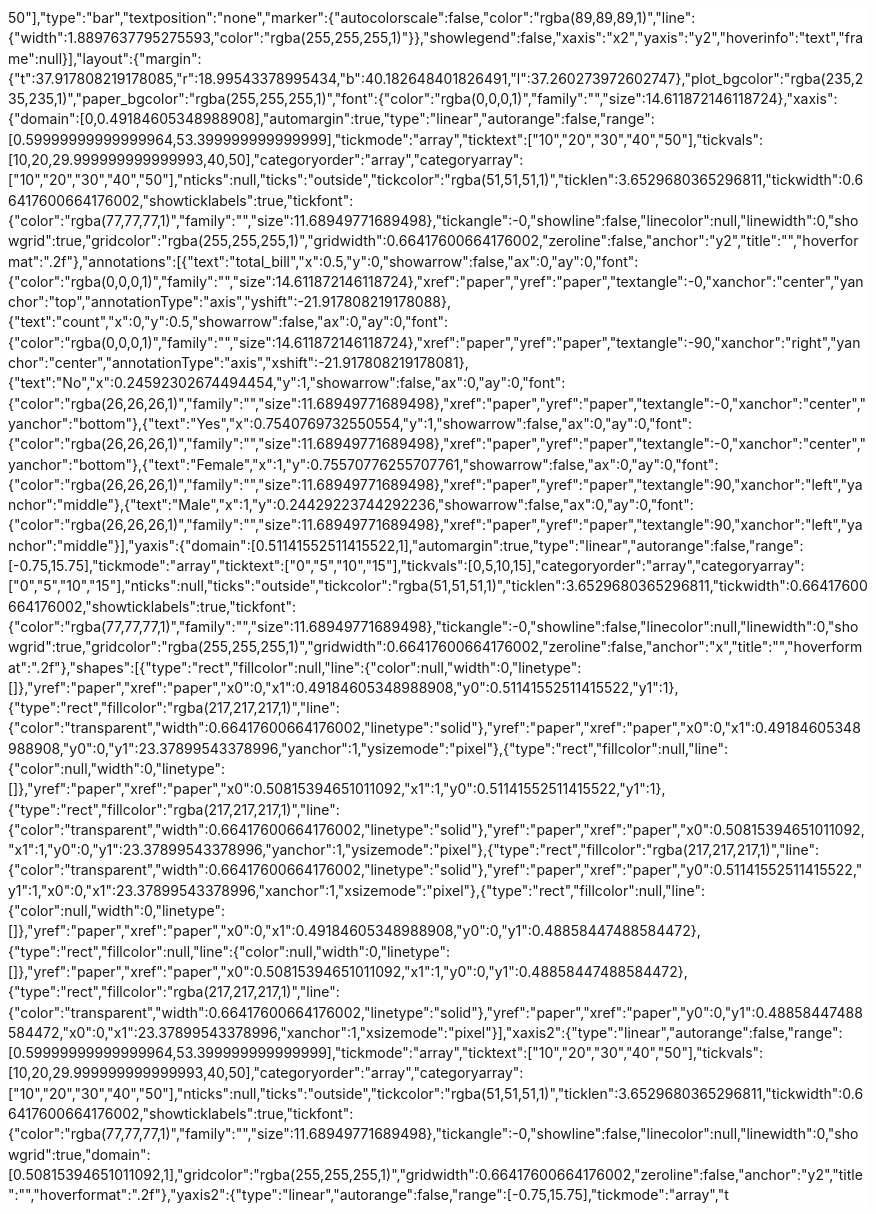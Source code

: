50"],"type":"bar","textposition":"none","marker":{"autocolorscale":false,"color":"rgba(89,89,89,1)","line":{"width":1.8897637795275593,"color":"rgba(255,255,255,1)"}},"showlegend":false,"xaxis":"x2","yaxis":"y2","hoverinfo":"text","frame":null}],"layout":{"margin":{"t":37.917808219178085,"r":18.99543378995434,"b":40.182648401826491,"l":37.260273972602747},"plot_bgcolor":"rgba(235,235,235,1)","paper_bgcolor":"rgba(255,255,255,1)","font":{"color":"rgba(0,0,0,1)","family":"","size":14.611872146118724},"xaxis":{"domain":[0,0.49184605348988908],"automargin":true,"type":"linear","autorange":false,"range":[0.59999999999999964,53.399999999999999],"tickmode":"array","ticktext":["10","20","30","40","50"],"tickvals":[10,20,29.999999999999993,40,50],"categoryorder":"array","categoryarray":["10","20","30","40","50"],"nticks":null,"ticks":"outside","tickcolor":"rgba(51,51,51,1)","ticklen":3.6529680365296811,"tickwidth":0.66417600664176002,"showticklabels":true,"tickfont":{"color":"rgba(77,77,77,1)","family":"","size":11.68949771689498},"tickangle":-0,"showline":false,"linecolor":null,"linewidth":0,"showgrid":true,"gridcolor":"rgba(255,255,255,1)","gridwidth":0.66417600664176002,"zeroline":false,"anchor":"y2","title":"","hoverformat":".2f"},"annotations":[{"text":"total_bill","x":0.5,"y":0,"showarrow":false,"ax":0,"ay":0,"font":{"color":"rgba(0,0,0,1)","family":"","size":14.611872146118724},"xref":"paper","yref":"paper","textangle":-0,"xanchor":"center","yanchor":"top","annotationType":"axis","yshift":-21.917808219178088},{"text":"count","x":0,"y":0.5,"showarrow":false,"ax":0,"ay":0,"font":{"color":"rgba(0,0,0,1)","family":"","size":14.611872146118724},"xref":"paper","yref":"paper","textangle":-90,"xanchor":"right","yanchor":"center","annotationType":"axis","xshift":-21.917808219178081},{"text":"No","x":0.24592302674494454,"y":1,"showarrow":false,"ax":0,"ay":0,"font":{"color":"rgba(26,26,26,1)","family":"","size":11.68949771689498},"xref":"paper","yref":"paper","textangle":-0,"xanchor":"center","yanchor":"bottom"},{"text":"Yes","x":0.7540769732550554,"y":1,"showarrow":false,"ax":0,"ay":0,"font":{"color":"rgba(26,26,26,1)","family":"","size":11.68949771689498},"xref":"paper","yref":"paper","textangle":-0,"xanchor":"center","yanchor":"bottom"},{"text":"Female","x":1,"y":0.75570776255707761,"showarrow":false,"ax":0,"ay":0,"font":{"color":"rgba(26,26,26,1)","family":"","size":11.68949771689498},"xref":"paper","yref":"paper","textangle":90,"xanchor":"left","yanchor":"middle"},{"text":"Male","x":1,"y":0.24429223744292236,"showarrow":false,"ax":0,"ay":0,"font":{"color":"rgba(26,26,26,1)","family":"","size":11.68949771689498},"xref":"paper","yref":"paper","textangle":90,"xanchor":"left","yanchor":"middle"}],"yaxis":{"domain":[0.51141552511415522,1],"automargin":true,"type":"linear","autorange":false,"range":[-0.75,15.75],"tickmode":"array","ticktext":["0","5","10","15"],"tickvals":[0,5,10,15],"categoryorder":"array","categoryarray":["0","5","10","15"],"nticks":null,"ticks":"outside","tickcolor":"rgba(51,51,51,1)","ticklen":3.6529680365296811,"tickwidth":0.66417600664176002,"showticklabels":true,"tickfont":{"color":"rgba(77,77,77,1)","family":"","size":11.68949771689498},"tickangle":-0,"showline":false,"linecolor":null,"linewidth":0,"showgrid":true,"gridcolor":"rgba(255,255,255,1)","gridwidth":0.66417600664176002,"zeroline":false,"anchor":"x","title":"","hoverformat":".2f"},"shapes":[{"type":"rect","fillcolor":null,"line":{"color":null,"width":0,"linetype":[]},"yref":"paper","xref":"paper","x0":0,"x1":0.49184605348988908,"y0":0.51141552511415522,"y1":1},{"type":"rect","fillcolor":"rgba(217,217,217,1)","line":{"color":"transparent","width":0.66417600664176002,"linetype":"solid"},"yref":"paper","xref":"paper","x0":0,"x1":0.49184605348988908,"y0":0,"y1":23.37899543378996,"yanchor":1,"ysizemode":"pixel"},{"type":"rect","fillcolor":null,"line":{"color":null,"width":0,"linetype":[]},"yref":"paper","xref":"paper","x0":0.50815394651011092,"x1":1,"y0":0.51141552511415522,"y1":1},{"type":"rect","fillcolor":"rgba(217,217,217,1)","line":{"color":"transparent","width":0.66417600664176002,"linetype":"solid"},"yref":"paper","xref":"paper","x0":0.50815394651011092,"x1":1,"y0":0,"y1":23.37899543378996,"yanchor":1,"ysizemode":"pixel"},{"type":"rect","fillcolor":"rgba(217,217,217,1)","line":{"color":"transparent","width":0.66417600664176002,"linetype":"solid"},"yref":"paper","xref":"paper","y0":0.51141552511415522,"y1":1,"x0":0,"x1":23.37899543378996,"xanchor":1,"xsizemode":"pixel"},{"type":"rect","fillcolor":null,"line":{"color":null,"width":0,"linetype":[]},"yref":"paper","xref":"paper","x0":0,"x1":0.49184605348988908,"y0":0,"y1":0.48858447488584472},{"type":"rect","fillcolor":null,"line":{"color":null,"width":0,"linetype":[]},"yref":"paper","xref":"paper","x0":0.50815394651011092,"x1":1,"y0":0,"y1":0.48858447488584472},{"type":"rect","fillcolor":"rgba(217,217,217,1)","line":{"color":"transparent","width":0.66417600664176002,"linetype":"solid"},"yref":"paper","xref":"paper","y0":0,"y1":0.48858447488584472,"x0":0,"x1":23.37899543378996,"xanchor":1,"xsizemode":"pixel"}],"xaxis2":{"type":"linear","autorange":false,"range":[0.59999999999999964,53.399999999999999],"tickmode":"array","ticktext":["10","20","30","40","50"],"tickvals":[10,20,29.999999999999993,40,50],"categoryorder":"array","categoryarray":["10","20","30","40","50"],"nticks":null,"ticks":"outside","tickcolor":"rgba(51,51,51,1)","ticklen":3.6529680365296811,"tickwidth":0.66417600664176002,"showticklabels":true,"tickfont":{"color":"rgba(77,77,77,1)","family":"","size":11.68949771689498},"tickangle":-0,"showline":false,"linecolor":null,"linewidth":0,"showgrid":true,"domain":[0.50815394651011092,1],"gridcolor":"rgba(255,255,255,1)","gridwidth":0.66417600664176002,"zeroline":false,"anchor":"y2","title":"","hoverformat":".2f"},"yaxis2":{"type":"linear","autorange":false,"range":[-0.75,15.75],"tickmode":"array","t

==

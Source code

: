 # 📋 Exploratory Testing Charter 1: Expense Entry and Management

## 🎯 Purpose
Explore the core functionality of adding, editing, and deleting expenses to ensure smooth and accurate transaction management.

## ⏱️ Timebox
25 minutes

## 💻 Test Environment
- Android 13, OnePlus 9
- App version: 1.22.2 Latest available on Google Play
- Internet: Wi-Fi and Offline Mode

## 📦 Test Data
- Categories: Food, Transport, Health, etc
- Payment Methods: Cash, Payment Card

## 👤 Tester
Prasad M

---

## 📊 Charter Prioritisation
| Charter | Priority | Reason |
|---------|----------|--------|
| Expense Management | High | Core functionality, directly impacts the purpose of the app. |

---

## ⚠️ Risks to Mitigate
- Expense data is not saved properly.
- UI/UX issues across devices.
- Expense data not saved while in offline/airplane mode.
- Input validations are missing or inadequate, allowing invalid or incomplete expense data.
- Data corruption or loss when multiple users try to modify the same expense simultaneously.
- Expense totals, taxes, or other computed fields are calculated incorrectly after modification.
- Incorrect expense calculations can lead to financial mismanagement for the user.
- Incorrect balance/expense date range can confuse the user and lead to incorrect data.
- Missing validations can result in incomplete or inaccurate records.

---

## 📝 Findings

Exercise requirements: Transcribe, exactly and without additions, the lines of the records above, beginning with the line that contains "- Expense data is not saved properly." and ending with the line that contains "- Incorrect expense", both included.

Answer space:
- Expense data is not saved properly.
- UI/UX issues across devices.
- Expense data not saved while in offline/airplane mode.
- Input validations are missing or inadequate, allowing invalid or incomplete expense data.
- Data corruption or loss when multiple users try to modify the same expense simultaneously.
- Expense totals, taxes, or other computed fields are calculated incorrectly after modification.
- Incorrect expense calculations can lead to financial mismanagement for the user.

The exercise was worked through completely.